English Language & Usage Asked on September 28, 2021

In answering a recent EL&U question (Idiom for the phrase "someone who gets what he deserved"), I cited the phrase “The chickens have come home to roost,” and said that it “applies whether the person deserved good results and got them or deserved bad results and got them.”

But an astute commenter observed “I don’t think I’ve ever heard that idiom used in a good context,” which led me to wonder whether I was wrong in claiming that the saying focused strictly on the justice of the chickens’ homecoming and not on whether their presence was injurious or beneficial to the person (or thing) so visited.

I subsequently found that the phrase is indeed strongly tilted toward the suggestion that that the metaphorical chickens are undesirable results of past conduct or action. Specifically, the phrase seems to have originated with a proverb equating curses to chickens returning home to roost.

But is the connection of the phrase to curses being lost in modern, informal usage? Can the phrase reasonably be used today to express a notion of either positive or negative consequences flowing from correspondingly positive or negative actions? And finally, what is the origin of the proverb about curses resembling chickens that come home to roost?

5 Answers

According to the following source 'chickens' appeared in 1810; as to a possible positive meaning of the saying, I can find no evidence to support this view. My take is that the idiomatic phrase has still its negative original connotations.

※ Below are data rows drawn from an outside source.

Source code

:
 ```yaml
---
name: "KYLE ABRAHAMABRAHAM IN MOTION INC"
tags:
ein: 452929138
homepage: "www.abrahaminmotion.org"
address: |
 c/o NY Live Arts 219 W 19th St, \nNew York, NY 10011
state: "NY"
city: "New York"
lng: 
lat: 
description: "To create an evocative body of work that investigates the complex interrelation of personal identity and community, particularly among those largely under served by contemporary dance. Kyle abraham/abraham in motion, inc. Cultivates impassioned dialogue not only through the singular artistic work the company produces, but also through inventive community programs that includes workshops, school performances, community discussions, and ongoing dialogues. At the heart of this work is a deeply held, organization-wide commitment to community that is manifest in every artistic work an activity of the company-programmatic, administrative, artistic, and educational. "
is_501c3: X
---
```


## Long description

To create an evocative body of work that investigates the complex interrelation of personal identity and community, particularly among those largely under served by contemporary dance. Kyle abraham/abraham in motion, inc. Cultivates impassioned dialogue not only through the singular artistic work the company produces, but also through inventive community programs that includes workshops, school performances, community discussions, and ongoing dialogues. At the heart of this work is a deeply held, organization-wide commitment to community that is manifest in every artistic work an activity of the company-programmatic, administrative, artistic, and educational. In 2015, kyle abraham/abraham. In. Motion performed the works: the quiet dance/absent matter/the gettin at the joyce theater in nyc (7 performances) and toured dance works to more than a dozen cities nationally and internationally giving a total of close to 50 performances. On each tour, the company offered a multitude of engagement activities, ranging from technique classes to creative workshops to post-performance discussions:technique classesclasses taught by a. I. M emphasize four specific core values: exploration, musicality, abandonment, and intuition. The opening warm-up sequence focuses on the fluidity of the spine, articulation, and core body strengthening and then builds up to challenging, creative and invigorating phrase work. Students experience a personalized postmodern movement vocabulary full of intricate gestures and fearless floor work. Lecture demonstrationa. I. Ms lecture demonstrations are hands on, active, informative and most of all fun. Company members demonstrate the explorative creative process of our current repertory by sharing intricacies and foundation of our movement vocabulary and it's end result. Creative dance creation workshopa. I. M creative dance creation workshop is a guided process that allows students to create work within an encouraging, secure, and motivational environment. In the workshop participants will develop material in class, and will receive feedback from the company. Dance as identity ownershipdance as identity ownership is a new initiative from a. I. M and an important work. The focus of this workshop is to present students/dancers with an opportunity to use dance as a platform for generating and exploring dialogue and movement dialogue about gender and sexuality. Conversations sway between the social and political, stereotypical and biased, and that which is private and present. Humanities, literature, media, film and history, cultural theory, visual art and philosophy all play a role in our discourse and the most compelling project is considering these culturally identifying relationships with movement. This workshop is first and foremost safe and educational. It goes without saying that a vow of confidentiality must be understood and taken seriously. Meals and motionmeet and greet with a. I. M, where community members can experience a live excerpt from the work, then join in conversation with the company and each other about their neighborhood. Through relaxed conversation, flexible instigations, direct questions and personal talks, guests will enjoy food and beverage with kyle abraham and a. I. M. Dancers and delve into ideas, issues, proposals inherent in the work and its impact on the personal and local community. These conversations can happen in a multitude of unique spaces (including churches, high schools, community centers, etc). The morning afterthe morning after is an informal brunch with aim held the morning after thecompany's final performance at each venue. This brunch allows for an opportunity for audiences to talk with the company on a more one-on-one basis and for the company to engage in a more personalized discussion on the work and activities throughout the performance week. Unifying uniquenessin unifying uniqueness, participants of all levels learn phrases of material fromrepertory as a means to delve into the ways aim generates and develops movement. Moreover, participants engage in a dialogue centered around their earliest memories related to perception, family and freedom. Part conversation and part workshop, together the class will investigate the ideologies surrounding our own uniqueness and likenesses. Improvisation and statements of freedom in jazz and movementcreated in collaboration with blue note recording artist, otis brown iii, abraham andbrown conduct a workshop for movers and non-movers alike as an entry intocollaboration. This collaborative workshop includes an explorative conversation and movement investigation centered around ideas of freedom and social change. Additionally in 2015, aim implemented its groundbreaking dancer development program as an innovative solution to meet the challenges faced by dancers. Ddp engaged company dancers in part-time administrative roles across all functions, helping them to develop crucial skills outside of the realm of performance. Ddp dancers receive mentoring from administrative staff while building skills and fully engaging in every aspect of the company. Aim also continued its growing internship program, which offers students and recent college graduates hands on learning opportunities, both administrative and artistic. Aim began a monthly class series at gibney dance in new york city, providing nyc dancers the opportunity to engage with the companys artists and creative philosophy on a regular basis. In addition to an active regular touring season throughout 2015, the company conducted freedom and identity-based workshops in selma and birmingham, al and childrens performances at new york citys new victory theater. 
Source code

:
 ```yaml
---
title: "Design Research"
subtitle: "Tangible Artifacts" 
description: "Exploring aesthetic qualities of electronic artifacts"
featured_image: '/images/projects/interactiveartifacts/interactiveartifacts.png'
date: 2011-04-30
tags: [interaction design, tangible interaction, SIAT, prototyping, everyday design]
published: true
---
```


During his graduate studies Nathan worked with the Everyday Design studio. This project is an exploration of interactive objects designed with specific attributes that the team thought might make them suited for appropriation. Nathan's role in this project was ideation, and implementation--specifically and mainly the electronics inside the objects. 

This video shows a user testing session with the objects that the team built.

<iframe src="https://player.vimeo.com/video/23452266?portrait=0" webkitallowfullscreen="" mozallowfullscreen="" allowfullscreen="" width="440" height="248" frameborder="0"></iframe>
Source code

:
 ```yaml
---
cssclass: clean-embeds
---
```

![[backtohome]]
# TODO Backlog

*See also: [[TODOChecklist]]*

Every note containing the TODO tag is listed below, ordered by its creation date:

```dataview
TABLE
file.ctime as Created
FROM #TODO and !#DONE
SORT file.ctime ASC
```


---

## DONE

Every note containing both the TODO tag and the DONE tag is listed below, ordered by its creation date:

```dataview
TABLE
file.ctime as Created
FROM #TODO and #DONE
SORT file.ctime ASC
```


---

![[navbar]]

Chicken coming home to roost :

'The older fuller form was curses are like chickens; they always come home to roost, meaning that your offensive words or actions are likely at some point to rebound on you. The idea goes back to Chaucer, though he expressed it rather differently in The Parson’s Tale, around 1390, writing that curses are like “a bird that returns again to his own nest”. Various versions are recorded down the years, but chickens appeared on the scene only in the nineteenth century, in Robert Southey’s oriental epic poem The Curse of Kehama of 1810. The image of farm chickens going out to forage during the day but coming back to the safety of the hen-house at dusk would have been familiar to his readers. It’s easy to find examples from then on, such as the one in Roughing it in the Bush, Or, Life in Canada, by Susanna Moodie, of 1852: “The next time the old woman commences her reprobate conduct, tell her to hold her tongue, and mind her own business, for curses, like chickens, come home to roost.” That form is still common, mainly in North America. During the nineteenth century, the proverb was abbreviated to its modern form. An early example was in the Wisconsin Patriot on 10 November 1855: “Barstow has always been a belter, and he need not complain to find his chickens coming home to roost.” You can tell the expression had become widely known by the middle of the nineteenth century because it was abbreviated still further into the elliptical home to roost. James Russell Lowell wrote in 1870, “All our mistakes sooner or later surely come home to roost.” Sometimes this could lead to weird images, as in Mr Punch’s History of the Great War of 1919, in which a character claims that a man’s “wild oats are coming home to roost”. Other forms are known, such as curses come home to roost, which is in Margaret Mitchell’s Gone With the Wind.'

Answered by user66974 on September 28, 2021

I don't think I've ever heard the chickens have come home to roost used in a positive sense. The Phrase Finder, for example, defines the meaning as...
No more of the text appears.